++++ Material to process ++++
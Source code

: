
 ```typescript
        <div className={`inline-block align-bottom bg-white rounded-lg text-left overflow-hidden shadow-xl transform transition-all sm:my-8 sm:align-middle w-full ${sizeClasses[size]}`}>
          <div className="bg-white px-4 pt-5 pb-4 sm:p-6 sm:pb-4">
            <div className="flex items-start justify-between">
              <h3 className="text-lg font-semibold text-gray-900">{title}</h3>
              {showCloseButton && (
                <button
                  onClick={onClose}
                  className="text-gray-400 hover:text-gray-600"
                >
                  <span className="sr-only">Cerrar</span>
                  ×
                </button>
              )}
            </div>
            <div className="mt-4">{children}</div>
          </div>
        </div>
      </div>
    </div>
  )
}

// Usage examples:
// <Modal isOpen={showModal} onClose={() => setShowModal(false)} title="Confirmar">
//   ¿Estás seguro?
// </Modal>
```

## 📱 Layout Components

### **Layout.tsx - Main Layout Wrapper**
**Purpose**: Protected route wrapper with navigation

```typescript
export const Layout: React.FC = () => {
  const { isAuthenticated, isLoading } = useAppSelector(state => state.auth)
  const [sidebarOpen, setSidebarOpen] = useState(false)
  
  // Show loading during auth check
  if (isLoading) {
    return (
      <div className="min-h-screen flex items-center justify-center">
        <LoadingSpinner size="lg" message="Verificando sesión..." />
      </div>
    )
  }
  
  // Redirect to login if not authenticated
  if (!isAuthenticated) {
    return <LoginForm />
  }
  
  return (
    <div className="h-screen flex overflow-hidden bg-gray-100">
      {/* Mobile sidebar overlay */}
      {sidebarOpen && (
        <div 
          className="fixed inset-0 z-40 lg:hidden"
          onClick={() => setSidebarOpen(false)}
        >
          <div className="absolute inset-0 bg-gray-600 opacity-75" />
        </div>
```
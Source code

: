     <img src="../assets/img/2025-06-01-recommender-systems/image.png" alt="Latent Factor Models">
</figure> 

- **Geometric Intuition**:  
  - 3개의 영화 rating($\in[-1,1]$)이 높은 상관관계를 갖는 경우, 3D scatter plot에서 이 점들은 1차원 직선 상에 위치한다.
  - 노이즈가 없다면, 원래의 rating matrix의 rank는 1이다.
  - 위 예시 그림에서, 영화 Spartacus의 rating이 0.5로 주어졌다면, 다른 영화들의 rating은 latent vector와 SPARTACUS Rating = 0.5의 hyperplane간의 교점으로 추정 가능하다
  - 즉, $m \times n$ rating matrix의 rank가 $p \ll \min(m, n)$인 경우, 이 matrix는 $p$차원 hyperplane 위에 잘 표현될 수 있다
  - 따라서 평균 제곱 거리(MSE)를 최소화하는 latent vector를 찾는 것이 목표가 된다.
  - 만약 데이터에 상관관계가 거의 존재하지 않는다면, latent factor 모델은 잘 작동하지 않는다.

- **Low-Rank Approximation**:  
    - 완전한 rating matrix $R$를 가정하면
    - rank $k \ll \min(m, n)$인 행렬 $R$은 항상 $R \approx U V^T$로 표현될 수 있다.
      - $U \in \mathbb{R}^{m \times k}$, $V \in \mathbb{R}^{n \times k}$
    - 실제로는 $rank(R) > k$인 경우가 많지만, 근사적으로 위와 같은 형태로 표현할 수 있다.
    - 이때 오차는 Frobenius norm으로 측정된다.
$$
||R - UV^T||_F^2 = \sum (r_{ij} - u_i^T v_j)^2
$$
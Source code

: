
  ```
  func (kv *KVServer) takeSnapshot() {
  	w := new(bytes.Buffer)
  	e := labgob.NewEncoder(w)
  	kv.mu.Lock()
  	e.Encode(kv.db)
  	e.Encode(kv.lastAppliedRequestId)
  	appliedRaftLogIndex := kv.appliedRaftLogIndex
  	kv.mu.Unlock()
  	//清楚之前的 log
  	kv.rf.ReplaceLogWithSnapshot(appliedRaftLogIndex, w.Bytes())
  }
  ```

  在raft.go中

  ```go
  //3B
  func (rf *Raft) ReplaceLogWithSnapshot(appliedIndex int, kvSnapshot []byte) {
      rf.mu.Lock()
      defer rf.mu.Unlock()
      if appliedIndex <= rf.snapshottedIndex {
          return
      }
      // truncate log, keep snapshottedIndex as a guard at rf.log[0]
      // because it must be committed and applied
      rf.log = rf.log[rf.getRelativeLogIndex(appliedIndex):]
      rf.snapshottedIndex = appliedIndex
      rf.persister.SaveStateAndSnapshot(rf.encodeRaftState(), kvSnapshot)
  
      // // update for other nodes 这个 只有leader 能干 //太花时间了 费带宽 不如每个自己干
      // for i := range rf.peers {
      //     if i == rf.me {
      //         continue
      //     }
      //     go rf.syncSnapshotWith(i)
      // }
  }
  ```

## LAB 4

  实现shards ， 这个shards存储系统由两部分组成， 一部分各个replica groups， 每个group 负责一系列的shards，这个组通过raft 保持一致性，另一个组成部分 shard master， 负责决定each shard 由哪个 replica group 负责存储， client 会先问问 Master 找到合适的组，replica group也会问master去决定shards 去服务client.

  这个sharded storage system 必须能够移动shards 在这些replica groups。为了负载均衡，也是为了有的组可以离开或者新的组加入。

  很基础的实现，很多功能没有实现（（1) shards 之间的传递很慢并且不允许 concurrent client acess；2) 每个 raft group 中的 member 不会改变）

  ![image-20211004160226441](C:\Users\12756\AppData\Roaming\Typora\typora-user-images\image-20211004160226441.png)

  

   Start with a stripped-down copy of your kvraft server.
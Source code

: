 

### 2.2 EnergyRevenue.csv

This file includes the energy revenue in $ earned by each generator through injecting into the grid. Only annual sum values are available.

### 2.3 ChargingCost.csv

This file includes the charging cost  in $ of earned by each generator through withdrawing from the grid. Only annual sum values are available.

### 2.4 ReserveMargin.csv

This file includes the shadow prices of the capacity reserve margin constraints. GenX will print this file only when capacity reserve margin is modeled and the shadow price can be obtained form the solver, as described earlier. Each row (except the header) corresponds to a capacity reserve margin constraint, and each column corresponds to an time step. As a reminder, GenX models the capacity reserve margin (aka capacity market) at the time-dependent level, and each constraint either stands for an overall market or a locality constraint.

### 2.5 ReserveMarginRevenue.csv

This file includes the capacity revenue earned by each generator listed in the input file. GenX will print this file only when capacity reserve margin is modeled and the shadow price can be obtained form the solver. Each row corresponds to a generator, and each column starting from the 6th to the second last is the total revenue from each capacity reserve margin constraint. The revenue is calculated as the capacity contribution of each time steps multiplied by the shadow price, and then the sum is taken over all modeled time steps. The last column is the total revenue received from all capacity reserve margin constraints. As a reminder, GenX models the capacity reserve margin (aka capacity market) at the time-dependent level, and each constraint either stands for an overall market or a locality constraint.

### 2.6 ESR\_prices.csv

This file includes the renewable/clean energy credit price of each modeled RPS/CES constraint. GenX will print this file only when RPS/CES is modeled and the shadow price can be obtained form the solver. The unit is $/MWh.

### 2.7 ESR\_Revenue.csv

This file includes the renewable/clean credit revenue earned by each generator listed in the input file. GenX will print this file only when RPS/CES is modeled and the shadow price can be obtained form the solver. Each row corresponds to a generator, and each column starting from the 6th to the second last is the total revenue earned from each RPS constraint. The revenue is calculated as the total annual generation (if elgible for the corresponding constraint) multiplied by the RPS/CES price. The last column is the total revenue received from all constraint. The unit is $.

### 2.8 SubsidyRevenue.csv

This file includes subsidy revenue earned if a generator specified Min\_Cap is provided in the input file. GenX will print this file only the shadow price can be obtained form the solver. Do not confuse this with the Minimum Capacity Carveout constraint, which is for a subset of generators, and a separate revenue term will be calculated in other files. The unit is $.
++++
Required work |
Look through the data and show every line containing "either".

Answer area |
This file includes the shadow prices of the capacity reserve margin constraints. GenX will print this file only when capacity reserve margin is modeled and the shadow price can be obtained form the solver, as described earlier. Each row (except the header) corresponds to a capacity reserve margin constraint, and each column corresponds to an time step. As a reminder, GenX models the capacity reserve margin (aka capacity market) at the time-dependent level, and each constraint either stands for an overall market or a locality constraint.
This file includes the capacity revenue earned by each generator listed in the input file. GenX will print this file only when capacity reserve margin is modeled and the shadow price can be obtained form the solver. Each row corresponds to a generator, and each column starting from the 6th to the second last is the total revenue from each capacity reserve margin constraint. The revenue is calculated as the capacity contribution of each time steps multiplied by the shadow price, and then the sum is taken over all modeled time steps. The last column is the total revenue received from all capacity reserve margin constraints. As a reminder, GenX models the capacity reserve margin (aka capacity market) at the time-dependent level, and each constraint either stands for an overall market or a locality constraint.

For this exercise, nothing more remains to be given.